- _Rendered images with source text_
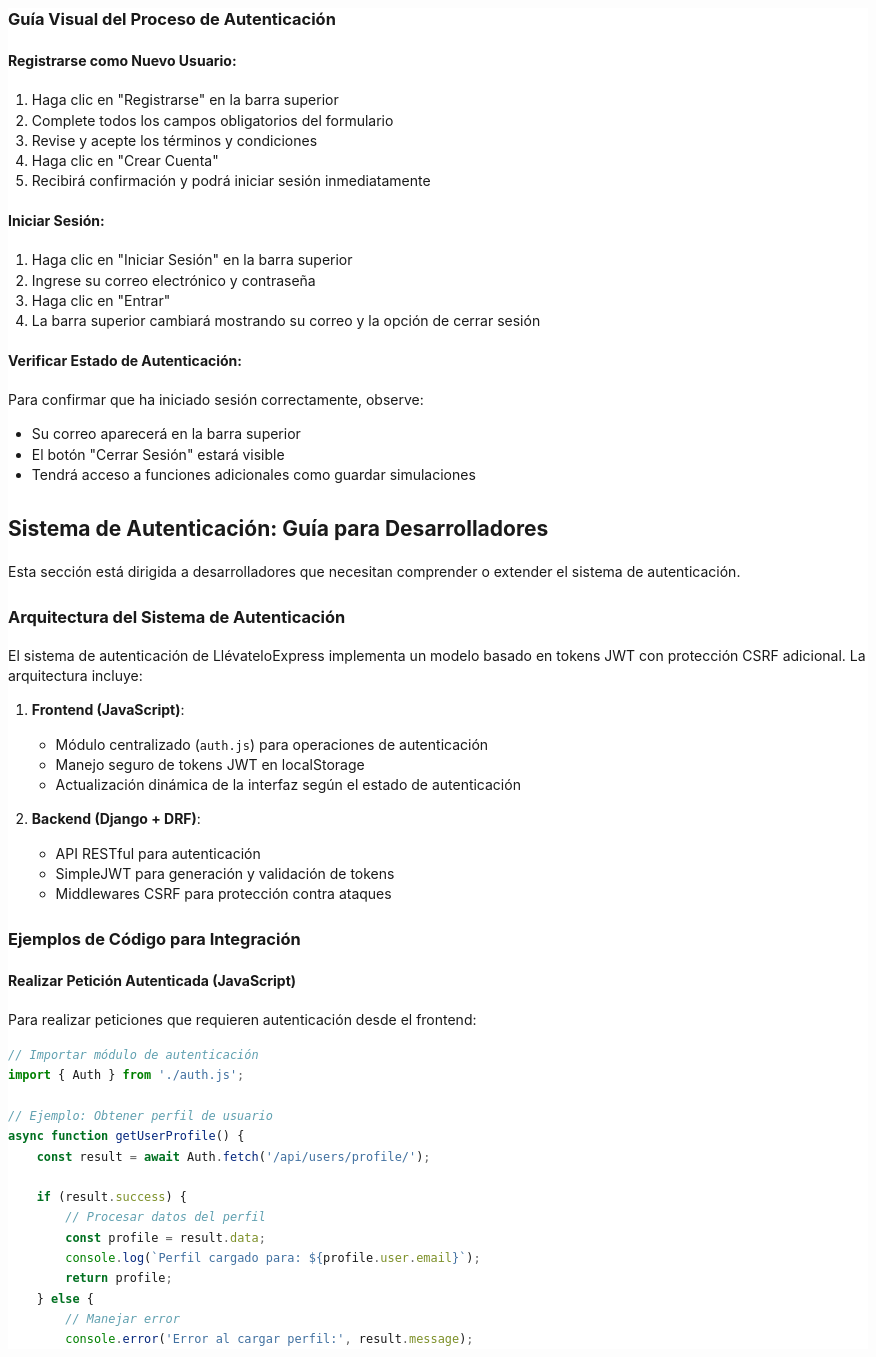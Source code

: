 ### Guía Visual del Proceso de Autenticación

#### Registrarse como Nuevo Usuario:

1. Haga clic en "Registrarse" en la barra superior
2. Complete todos los campos obligatorios del formulario
3. Revise y acepte los términos y condiciones
4. Haga clic en "Crear Cuenta"
5. Recibirá confirmación y podrá iniciar sesión inmediatamente

#### Iniciar Sesión:

1. Haga clic en "Iniciar Sesión" en la barra superior
2. Ingrese su correo electrónico y contraseña
3. Haga clic en "Entrar"
4. La barra superior cambiará mostrando su correo y la opción de cerrar sesión

#### Verificar Estado de Autenticación:

Para confirmar que ha iniciado sesión correctamente, observe:
- Su correo aparecerá en la barra superior
- El botón "Cerrar Sesión" estará visible
- Tendrá acceso a funciones adicionales como guardar simulaciones

## Sistema de Autenticación: Guía para Desarrolladores

Esta sección está dirigida a desarrolladores que necesitan comprender o extender el sistema de autenticación.

### Arquitectura del Sistema de Autenticación

El sistema de autenticación de LlévateloExpress implementa un modelo basado en tokens JWT con protección CSRF adicional. La arquitectura incluye:

1. **Frontend (JavaScript)**:
   - Módulo centralizado (`auth.js`) para operaciones de autenticación
   - Manejo seguro de tokens JWT en localStorage
   - Actualización dinámica de la interfaz según el estado de autenticación

2. **Backend (Django + DRF)**:
   - API RESTful para autenticación
   - SimpleJWT para generación y validación de tokens
   - Middlewares CSRF para protección contra ataques

### Ejemplos de Código para Integración

#### Realizar Petición Autenticada (JavaScript)

Para realizar peticiones que requieren autenticación desde el frontend:

```javascript
// Importar módulo de autenticación
import { Auth } from './auth.js';

// Ejemplo: Obtener perfil de usuario
async function getUserProfile() {
    const result = await Auth.fetch('/api/users/profile/');
    
    if (result.success) {
        // Procesar datos del perfil
        const profile = result.data;
        console.log(`Perfil cargado para: ${profile.user.email}`);
        return profile;
    } else {
        // Manejar error
        console.error('Error al cargar perfil:', result.message);
```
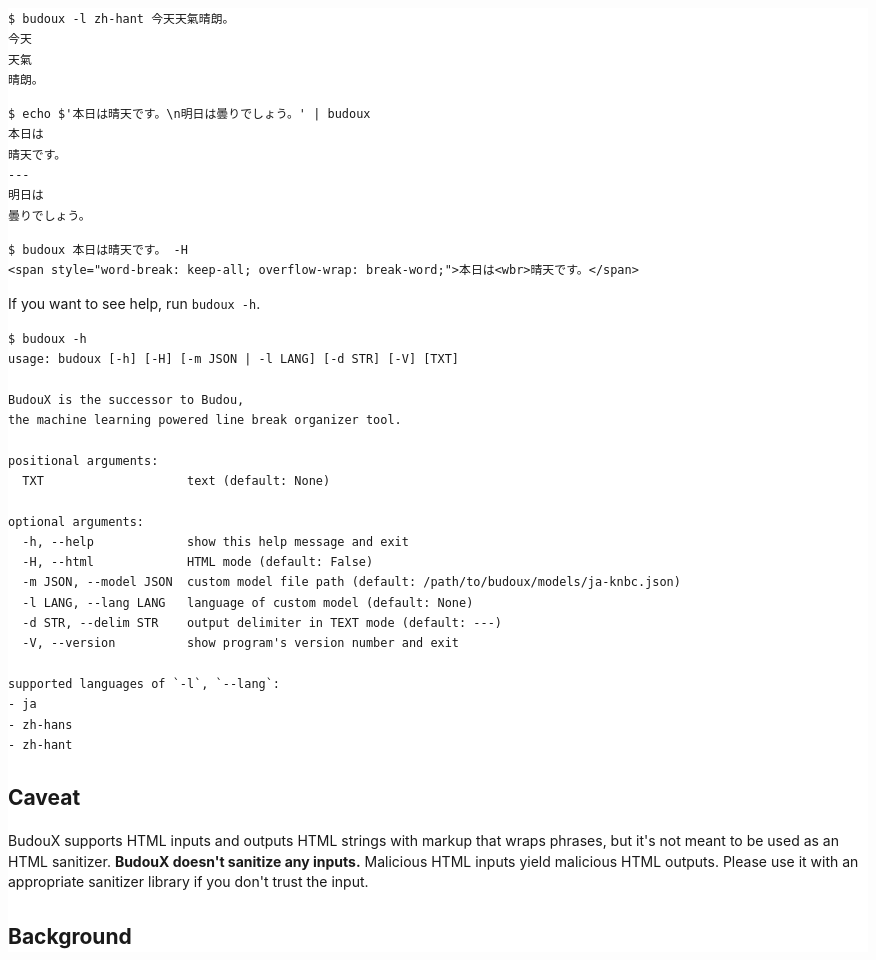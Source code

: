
```shellsession
$ budoux -l zh-hant 今天天氣晴朗。
今天
天氣
晴朗。
```

```shellsession
$ echo $'本日は晴天です。\n明日は曇りでしょう。' | budoux
本日は
晴天です。
---
明日は
曇りでしょう。
```

```shellsession
$ budoux 本日は晴天です。 -H
<span style="word-break: keep-all; overflow-wrap: break-word;">本日は<wbr>晴天です。</span>
```

If you want to see help, run `budoux -h`.

```shellsession
$ budoux -h
usage: budoux [-h] [-H] [-m JSON | -l LANG] [-d STR] [-V] [TXT]

BudouX is the successor to Budou,
the machine learning powered line break organizer tool.

positional arguments:
  TXT                    text (default: None)

optional arguments:
  -h, --help             show this help message and exit
  -H, --html             HTML mode (default: False)
  -m JSON, --model JSON  custom model file path (default: /path/to/budoux/models/ja-knbc.json)
  -l LANG, --lang LANG   language of custom model (default: None)
  -d STR, --delim STR    output delimiter in TEXT mode (default: ---)
  -V, --version          show program's version number and exit

supported languages of `-l`, `--lang`:
- ja
- zh-hans
- zh-hant
```

## Caveat

BudouX supports HTML inputs and outputs HTML strings with markup that wraps phrases, but it's not meant to be used as an HTML sanitizer. **BudouX doesn't sanitize any inputs.** Malicious HTML inputs yield malicious HTML outputs. Please use it with an appropriate sanitizer library if you don't trust the input.

## Background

- _The problem_
Wherever a line of the data above contains "arguments", copy that line.

- _Written solution_
positional arguments:
optional arguments:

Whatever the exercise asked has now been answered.